このような成果、結果、効率が求められる時代に、キリスト教学校は聖書からの何を聴くのか。「ぶどう園の労働者」のストーリーを手がかりに探ってみたい。先ず、この物語に対して、多くの学生たちは「不公平だ。おかしい。ずるい。」という感想を挙げる。時給のアルバイト経験の多い学生には確かに納得のいかぬ話である。さらに、なぜ、ぶどう園の主人は五回にわたり、労働者を雇ったのであろう。必要な労働力の確保を推測し得なかった主人に対しても、疑問が残る。
物語を深化させるために、当時の労働者の現実に向き合う必要があろう。ここで語られる労働者はいわゆる小作労働者であり、日雇い労働の現実に置かれていた。私の拙い学びから察するに、「日雇い」はその日に雇われてこそ、生きていける。雇い主(主人)が存在しない場合は、ただ、その場に佇むしかない。「・・・ほかの人々が立っていたので、『なぜ、何もしないで一日中ここに立っているのか』と尋ねると、彼らは、『だれも雇ってくれないのです』・・・」(20・6~7)と聖書が記すごとくである。労働者の生命は雇い主(主人)に依存している。故に、主人の居ない状況は、労働者にとって、絶望、虚無、ひいては、死をも意味した。主人は広場に五回も労働者を求めることを通し、彼らの生命に向き合い、彼らに生命の保障を与えたと言える。主人は労働の背後に根ざす生命を見つめていた。

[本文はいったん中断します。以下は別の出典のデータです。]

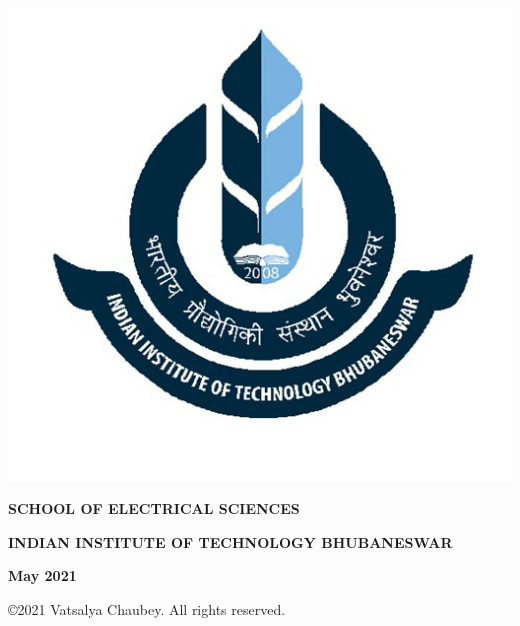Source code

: \begin{titlepage}
\begin{center}
\includegraphics[scale=0.3]{iitbbs}
\end{center}
 \vspace{-1em}
\begin{center}
 \textbf{\small SCHOOL OF ELECTRICAL SCIENCES}
\end{center}
 \vspace{-3em}
\begin{center}
 \textbf{\small INDIAN INSTITUTE OF TECHNOLOGY BHUBANESWAR} 
\end{center}
 \vspace{-3em}
\begin{center}
 \textbf{May 2021}
\end{center}
 \vspace{-3em}
\begin{center}
 \copyright 2021 Vatsalya Chaubey. All rights reserved.
\end{center}
\cleardoublepage

\end{titlepage}

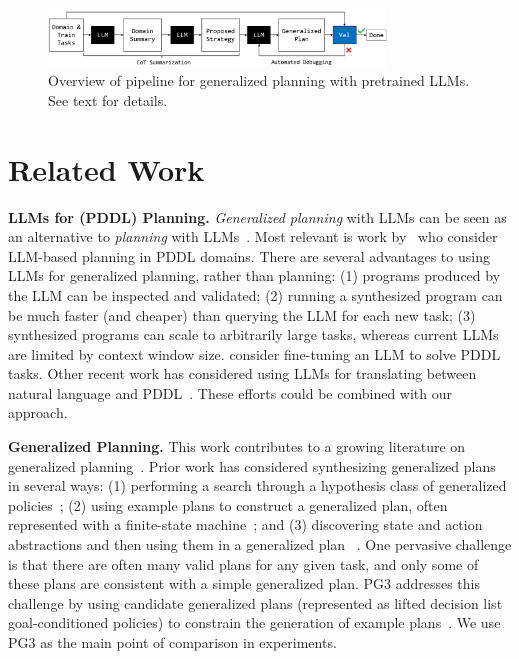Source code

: \documentclass[letterpaper]{article} %
\begin{document}
\begin{figure}[t]
    \centering
    \includegraphics[width=0.8\textwidth]{teaser_figure.pdf}
    \caption{Overview of pipeline for generalized planning with pretrained LLMs. See text for details.}
    \label{fig:teaser}
\end{figure}

\section{Related Work}

\textbf{LLMs for (PDDL) Planning.}
\emph{Generalized planning} with LLMs can be seen as an alternative to \emph{planning} with LLMs~\cite{sharma2022skill,ahn2022can,huang2022language,raman2022planning,lin2022grounded}.
Most relevant is work by~\citet{valmeekam2022large,silver2022pddl} who consider LLM-based planning in PDDL domains.
There are several advantages to using LLMs for generalized planning, rather than planning: (1) programs produced by the LLM can be inspected and validated; (2) running a synthesized program can be much faster (and cheaper) than querying the LLM for each new task; (3) synthesized programs can scale to arbitrarily large tasks, whereas current LLMs are limited by context window size.
\citet{pallagani2022plansformer} consider fine-tuning an LLM to solve PDDL tasks.
Other recent work has considered using LLMs for translating between natural language and PDDL~\cite{collins2022structured,lin2023text2motion,xie2023translating,liu2023llm}.
These efforts could be combined with our approach.

\textbf{Generalized Planning.}
This work contributes to a growing literature on generalized planning~\cite{triangletables,jimenez2019review}.
Prior work has considered synthesizing generalized plans in several ways: (1) performing a search through a hypothesis class of generalized policies~\cite{levine2003learning,jimenez2015computing,segovia2018computing,segovia2021generalized}; (2) using example plans to construct a generalized plan, often represented with a finite-state machine~\cite{kplanner,Srivastava2011DirectedSF,winner2008dsplanner}; and (3) discovering state and action abstractions and then using them in a generalized plan ~\cite{genplan_representation}.
One pervasive challenge is that there are often many valid plans for any given task, and only some of these plans are consistent with a simple generalized plan.
PG3 addresses this challenge by using candidate generalized plans (represented as lifted decision list goal-conditioned policies) to constrain the generation of example plans~\cite{yang2022pg3}.
We use PG3 as the main point of comparison in experiments.
\end{document}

内山節氏はある村民との関わりの中から、「仕事」と「稼ぎ」の違いを鋭敏に感じ取った。彼によれば、村民たちは無償で山の道を直す時などは「仕事」と表現し、同じことを、日当をもらってするときは「稼ぎ」と表現する。日々の暮らしのなかで、無理のない畑の働きは「仕事」であり、畑の収穫量、生産高の伸びを気にして営農としての労働は「稼ぎ」となる。即ち、「稼ぎ」とは現金収入のため、他人に雇われる労働であり、「仕事」とは自分たちの暮らしを作り、支える労働である。ここで強調されるべき点は「賃金の有無」、「報酬の有無」という点ではなく、むしろ、「生きること」への姿勢である。「稼ぎ」は働きの結果、獲得できる報酬を気にかけ、計算しつつ行う労働である。即ち、「稼ぎ」という発想は、より速く、より多くの報酬を獲得することを第一目的とする。故に、社会のシステムに則り、効率のみを求めることになり、人間の労働が無味乾燥の数で計られる結果となる。
これに対して、「仕事」は無理なく互いを支える労働であり、互いの関係性や共同性が中心の課題となる。そこには、報酬への計算を越えた互いの関わりの中に意味が追究される。まさに「仕事」とは「仕える事柄」である。「働く(はたらく)ことは、傍(はた)が楽(らく)になることである。」と語った人がいた。働くことの本質は他が楽になる、他への仕えであり、他の生命との関わりの創造でもある。
私たちの教育現場も「稼ぎ化」が起こってないだろうか。文部科学省の語る教育システムに則り、教育の効率、学習の効果のみを求め、私たち人間の労働が無味乾燥な数、ポイント等で計られることに無批判になっていないだろうか。「ぶどう園の労働者」のストーリーは労働の現実に注目しつつ、その労働のただ中にもう一つの新たな視点を取り入れ、生きることの意義を問いかけてくる。その眼差しは、「稼ぎ化」した労働の中に、「仕事」の意義を、ひいては、「生命」の内実を問いかけくる。この「もう一つの眼差し」の中に、生命の交わりを創造していくことが、私たちに与えられている使命であるのかもしれない。その交わりの只中に希望を確信し、互いの祈りの内に歩む者でありたい。
蛇足であるが、以下の書物を説教の中で紹介したことを付記する。
・吉村敬子『わたしいややねん』 偕成社一九八〇
・解放教育自主講座・小倉「労働の現在と教育の課題」『とうちゃんはトビ』海鳥社 一九八九
・藤井誠二『学校の先生には視えないこと』ジャパンマシニスト 一九九八
尚、藤井氏は、「異視線」という表現を用い、学校教育現場における教師集団以外の人々の働きを評価すると共に、その意義を主張している。